Si je reproduis cet extrait ici, c’est parce que la proximité entre ce que je découvre patiemment derrière l’usage que nous faisons spontanément du mot métier et nos façons d’appréhender la réalité lorsque nous sommes dans le feu de l’action - avec tout ce que cela révèle de nous-mêmes ! - est incroyablement proche de ce que dit François Jullien de la pensée chinoise. Percevant les proximités entre la façon dont il est nécessaire de concevoir (saisir-avec) le métier pour être en capacité de l’exercer et les concepts patiemment produits par François Jullien (« La propension des choses », le potentiel de situation, « Les Transformations silencieuses », « La Grande Image n’a pas de forme » qui sont pour la plupart des titres de livres qu’il a écrit) je n’ai pu résister à ma curiosité et j'ai soumis à sa sagacité mes modestes règles de pensée qui se fondent non sur des réponses mais sur des questions, des points de repères. Ses réponses semblent monter que la voie est bonne . . .

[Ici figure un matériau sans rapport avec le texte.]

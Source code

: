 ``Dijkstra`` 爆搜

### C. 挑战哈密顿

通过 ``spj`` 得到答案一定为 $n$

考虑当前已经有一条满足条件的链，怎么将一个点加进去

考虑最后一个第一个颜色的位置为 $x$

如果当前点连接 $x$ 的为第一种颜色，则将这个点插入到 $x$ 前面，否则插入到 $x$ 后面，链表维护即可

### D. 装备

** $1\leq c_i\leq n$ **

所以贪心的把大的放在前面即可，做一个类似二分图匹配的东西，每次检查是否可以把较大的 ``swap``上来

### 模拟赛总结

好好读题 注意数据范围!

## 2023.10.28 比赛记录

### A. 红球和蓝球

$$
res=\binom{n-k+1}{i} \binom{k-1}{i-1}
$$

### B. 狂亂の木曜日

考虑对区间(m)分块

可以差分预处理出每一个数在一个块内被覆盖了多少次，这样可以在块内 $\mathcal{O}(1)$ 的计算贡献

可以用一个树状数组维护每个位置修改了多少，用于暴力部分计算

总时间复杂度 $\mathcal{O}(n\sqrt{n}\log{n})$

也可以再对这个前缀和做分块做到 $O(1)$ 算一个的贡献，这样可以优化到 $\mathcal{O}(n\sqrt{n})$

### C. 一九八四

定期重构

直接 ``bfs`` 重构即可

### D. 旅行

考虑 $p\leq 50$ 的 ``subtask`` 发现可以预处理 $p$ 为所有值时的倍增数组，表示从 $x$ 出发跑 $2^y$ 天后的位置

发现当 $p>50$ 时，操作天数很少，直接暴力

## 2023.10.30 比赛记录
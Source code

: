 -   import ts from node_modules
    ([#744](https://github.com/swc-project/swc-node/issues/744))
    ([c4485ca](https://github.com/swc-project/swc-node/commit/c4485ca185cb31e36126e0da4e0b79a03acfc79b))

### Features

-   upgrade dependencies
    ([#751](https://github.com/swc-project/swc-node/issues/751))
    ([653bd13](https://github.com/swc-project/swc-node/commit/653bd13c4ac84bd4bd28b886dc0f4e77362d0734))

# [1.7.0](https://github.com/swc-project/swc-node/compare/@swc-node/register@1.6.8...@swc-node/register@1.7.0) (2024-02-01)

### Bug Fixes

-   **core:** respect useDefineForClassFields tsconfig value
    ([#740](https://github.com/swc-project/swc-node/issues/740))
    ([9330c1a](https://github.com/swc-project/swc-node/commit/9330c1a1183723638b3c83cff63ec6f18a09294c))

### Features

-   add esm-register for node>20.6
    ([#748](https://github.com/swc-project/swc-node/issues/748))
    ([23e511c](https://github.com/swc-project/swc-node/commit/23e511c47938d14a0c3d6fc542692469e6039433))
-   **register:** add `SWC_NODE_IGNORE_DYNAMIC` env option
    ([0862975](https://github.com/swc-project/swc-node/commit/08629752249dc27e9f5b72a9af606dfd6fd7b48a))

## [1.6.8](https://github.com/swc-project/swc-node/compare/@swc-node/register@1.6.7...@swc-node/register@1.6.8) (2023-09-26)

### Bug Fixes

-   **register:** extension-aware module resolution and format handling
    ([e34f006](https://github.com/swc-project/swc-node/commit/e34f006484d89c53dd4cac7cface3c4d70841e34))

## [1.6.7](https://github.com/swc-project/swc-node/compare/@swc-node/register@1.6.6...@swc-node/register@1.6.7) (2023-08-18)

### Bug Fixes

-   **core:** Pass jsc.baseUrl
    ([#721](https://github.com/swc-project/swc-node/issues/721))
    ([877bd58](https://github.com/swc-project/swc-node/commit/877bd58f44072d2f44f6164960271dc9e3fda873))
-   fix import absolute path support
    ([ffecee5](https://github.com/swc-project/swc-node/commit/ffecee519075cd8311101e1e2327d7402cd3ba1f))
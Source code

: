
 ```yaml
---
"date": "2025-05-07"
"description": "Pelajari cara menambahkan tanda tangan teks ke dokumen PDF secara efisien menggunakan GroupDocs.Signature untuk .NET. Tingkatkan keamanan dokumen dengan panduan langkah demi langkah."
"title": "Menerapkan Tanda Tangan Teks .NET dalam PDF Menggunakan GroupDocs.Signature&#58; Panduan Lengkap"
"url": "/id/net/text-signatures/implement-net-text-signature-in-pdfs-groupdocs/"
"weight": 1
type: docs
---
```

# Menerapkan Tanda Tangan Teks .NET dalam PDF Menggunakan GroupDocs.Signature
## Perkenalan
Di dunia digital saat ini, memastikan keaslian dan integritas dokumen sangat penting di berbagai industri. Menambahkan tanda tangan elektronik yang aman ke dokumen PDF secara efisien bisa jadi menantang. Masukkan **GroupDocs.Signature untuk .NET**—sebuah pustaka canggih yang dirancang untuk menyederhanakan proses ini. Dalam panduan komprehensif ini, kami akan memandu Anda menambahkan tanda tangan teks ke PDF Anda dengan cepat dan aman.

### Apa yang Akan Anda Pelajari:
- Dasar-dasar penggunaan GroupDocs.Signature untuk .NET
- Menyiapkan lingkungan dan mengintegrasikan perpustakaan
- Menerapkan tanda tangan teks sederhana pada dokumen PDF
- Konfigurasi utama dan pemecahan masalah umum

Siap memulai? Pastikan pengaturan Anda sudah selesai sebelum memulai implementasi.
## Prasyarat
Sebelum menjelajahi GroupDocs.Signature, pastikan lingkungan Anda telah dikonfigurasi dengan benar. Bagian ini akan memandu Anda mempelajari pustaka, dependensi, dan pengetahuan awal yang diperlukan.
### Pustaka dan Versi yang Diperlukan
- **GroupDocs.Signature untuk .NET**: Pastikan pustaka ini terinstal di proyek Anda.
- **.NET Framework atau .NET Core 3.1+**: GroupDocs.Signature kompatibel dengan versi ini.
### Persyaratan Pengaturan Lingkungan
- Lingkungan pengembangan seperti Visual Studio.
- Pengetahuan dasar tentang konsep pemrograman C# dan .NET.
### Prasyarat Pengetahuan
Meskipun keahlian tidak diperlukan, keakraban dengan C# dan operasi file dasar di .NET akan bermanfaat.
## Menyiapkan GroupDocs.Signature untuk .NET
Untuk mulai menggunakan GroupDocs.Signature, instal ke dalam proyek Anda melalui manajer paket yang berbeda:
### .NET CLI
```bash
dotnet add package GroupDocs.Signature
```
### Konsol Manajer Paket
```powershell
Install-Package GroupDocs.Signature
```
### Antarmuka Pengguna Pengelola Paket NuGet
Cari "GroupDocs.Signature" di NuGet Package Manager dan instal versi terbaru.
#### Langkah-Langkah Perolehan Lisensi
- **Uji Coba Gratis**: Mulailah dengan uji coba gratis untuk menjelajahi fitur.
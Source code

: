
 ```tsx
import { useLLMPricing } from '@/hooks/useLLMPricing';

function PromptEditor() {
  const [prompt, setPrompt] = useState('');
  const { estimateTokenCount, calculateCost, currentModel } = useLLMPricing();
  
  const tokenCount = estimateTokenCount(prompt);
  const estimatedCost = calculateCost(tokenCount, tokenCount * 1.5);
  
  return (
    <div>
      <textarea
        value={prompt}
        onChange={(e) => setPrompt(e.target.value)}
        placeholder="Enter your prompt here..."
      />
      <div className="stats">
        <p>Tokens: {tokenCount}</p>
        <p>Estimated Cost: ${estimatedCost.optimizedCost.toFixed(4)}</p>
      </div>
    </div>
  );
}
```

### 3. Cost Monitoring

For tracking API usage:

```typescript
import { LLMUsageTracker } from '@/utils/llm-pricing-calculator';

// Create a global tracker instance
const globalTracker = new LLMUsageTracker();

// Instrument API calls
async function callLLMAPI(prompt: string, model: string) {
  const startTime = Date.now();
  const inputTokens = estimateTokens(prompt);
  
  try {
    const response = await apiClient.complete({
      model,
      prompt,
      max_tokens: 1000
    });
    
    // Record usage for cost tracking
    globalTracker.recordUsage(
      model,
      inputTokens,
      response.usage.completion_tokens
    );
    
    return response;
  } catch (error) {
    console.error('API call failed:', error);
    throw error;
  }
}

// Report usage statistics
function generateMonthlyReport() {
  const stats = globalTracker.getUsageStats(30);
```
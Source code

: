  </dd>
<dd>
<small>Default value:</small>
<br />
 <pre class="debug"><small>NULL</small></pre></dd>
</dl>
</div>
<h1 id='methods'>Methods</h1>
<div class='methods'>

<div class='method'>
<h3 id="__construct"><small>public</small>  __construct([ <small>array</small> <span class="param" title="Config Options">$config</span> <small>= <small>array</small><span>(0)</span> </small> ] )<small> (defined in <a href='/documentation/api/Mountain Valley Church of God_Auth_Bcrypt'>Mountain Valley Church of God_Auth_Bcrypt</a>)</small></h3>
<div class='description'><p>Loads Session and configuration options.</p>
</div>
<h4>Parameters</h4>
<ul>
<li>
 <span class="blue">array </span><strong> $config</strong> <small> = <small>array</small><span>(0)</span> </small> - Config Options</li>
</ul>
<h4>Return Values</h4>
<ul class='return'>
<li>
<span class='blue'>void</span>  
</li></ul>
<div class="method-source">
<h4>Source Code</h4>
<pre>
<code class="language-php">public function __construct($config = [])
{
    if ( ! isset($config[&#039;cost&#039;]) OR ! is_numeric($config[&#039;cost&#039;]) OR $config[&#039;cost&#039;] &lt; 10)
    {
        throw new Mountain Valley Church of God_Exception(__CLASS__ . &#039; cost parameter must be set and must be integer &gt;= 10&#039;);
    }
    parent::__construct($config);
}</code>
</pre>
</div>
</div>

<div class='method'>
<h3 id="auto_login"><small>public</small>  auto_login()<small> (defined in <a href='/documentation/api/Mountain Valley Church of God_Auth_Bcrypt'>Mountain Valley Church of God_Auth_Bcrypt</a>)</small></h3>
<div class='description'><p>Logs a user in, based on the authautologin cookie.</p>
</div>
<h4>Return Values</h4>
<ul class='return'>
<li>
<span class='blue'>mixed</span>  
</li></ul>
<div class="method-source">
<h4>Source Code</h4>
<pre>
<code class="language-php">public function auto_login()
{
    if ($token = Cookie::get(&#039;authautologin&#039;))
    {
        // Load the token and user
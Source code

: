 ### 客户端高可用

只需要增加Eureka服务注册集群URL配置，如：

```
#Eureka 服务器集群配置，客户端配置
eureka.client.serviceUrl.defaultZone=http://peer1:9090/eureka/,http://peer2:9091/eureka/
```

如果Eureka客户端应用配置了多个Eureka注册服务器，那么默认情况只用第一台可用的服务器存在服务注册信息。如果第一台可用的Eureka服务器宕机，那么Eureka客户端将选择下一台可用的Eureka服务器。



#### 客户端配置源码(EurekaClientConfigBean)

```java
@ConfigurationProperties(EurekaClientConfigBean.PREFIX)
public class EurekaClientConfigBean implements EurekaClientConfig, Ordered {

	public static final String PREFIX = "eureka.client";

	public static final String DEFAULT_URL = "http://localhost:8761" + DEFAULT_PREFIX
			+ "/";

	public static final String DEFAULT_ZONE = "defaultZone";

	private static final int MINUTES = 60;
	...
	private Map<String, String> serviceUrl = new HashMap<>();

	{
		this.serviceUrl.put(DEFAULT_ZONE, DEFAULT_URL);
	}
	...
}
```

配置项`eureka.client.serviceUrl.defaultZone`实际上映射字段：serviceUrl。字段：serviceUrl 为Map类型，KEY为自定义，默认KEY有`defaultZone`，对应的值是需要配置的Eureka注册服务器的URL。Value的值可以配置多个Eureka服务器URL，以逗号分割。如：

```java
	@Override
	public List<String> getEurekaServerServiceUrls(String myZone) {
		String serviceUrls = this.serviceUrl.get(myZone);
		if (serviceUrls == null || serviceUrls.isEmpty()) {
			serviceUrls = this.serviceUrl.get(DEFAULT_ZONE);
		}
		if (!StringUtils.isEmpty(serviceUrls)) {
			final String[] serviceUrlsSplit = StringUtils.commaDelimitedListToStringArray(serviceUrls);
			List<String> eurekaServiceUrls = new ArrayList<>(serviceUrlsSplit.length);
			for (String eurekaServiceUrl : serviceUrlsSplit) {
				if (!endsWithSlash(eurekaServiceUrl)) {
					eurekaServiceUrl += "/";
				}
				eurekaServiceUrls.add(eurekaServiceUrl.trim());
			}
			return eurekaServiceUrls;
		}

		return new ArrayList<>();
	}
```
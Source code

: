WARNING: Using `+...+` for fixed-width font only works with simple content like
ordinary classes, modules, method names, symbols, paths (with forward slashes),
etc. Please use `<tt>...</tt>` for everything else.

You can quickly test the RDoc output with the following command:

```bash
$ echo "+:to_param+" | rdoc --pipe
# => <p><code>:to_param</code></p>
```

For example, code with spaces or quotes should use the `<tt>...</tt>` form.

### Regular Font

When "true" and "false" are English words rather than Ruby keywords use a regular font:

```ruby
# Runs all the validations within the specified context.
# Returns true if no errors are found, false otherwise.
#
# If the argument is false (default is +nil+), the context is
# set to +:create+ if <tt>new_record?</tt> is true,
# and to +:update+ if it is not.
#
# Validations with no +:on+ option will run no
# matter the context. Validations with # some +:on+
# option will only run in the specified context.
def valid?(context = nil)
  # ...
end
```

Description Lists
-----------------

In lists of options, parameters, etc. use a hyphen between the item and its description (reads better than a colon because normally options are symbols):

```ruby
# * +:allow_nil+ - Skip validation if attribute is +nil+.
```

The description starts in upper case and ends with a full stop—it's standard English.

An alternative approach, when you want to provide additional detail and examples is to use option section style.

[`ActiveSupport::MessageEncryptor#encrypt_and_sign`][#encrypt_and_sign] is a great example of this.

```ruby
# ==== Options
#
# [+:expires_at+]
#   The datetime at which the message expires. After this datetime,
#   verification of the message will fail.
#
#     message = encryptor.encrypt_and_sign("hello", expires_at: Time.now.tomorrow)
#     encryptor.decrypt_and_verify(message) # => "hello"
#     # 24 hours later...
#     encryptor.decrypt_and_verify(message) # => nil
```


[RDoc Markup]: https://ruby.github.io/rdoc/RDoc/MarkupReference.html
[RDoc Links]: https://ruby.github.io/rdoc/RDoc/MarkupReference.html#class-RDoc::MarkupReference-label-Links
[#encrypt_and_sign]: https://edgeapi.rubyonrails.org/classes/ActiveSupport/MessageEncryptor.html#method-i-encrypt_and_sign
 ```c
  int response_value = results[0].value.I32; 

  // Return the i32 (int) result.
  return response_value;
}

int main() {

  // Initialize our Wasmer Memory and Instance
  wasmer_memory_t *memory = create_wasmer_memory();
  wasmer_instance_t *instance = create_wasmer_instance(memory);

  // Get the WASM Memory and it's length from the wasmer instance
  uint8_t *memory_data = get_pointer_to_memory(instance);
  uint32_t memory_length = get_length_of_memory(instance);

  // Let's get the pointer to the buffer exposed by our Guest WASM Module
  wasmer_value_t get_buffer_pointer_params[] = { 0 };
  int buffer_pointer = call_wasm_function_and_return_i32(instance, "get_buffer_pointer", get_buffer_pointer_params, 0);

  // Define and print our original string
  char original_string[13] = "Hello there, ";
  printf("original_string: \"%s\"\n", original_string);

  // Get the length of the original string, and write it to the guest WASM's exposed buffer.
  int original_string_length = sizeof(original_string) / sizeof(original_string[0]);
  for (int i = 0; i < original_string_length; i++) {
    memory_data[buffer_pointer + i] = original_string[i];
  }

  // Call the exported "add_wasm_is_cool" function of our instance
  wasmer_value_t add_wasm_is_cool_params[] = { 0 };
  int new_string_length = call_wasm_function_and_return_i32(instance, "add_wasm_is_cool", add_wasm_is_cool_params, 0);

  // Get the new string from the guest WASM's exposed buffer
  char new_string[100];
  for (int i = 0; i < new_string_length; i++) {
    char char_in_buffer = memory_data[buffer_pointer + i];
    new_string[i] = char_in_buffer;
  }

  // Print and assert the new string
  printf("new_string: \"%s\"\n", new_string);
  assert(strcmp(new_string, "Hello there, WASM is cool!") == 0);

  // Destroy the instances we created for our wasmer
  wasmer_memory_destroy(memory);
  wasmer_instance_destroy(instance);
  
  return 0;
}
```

Ce que j’ai trouvé de particulièrement intéressant dans cet échange est ce constat par François Jullien d’un « engourdissement » de notre pensée : « nos concepts sont gourds » dit-il, et il ajoute en conclusion de cet entretien : « . . . ce qui signifie que cela ne circule plus, cela ne bouge plus. C’est donc figé, et on ne peut rien faire avec. ». Ce que François Jullien dit de l’outil est également passionnant.
Je profite de cette minuscule fenêtre qu’est ce blog personnel pour remercier encore chaleureusement François Jullien du temps et de l’intérêt qu’il nous a consacrés.
Voici cet extrait. A vous de vous faire votre opinion.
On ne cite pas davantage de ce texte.